TASK STATEMENT:
Please copy out each line of the entries in which "grained" appears.

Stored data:
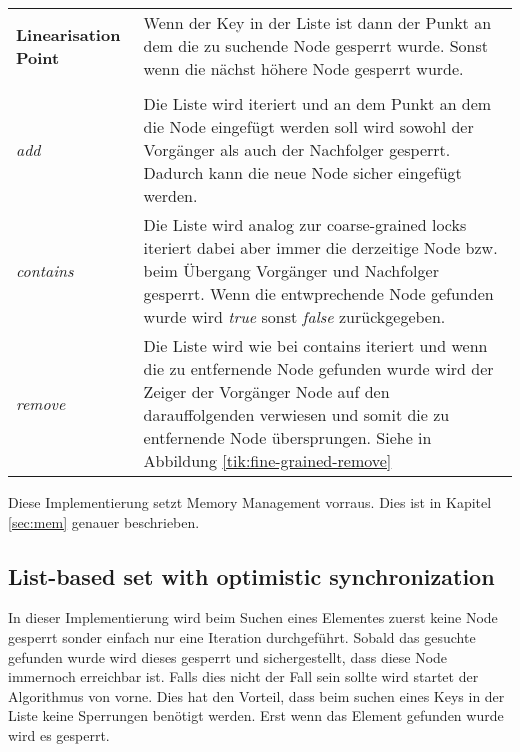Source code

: \begin{table}[H]
    \begin{tabularx}{\textwidth}{lX}
        \textbf{Linearisation Point} & Wenn der Key in der Liste ist dann der Punkt an dem die zu suchende Node gesperrt wurde. Sonst wenn die nächst höhere Node gesperrt wurde.\\
        \\
        \textit{add} & Die Liste wird iteriert und an dem Punkt an dem die Node eingefügt werden soll wird sowohl der Vorgänger als auch der Nachfolger gesperrt. Dadurch kann die neue Node sicher eingefügt werden.\\
        \textit{contains} & Die Liste wird analog zur coarse-grained locks iteriert dabei aber immer die derzeitige Node bzw. beim Übergang Vorgänger und Nachfolger gesperrt. Wenn die entwprechende Node gefunden wurde wird \textit{true} sonst \textit{false} zurückgegeben. \\
        \textit{remove} & Die Liste wird wie bei contains iteriert und wenn die zu entfernende Node gefunden wurde wird der Zeiger der Vorgänger Node auf den darauffolgenden verwiesen und somit die zu entfernende Node übersprungen. Siehe in Abbildung \ref{tik:fine-grained-remove}\\
    \end{tabularx}
\end{table}

Diese Implementierung setzt Memory Management vorraus. Dies ist in Kapitel \ref{sec:mem} genauer beschrieben.

\subsection{List-based set with optimistic synchronization}

In dieser Implementierung wird beim Suchen eines Elementes zuerst keine Node gesperrt sonder einfach nur eine Iteration durchgeführt. Sobald das gesuchte gefunden wurde wird dieses gesperrt und sichergestellt, dass diese Node immernoch erreichbar ist. Falls dies nicht der Fall sein sollte wird startet der Algorithmus von vorne. Dies hat den Vorteil, dass beim suchen eines Keys in der Liste keine Sperrungen benötigt werden. Erst wenn das Element gefunden wurde wird es gesperrt.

EXERCISE SOLUTION:
        \textit{contains} & Die Liste wird analog zur coarse-grained locks iteriert dabei aber immer die derzeitige Node bzw. beim Übergang Vorgänger und Nachfolger gesperrt. Wenn die entwprechende Node gefunden wurde wird \textit{true} sonst \textit{false} zurückgegeben. \\
        \textit{remove} & Die Liste wird wie bei contains iteriert und wenn die zu entfernende Node gefunden wurde wird der Zeiger der Vorgänger Node auf den darauffolgenden verwiesen und somit die zu entfernende Node übersprungen. Siehe in Abbildung \ref{tik:fine-grained-remove}\\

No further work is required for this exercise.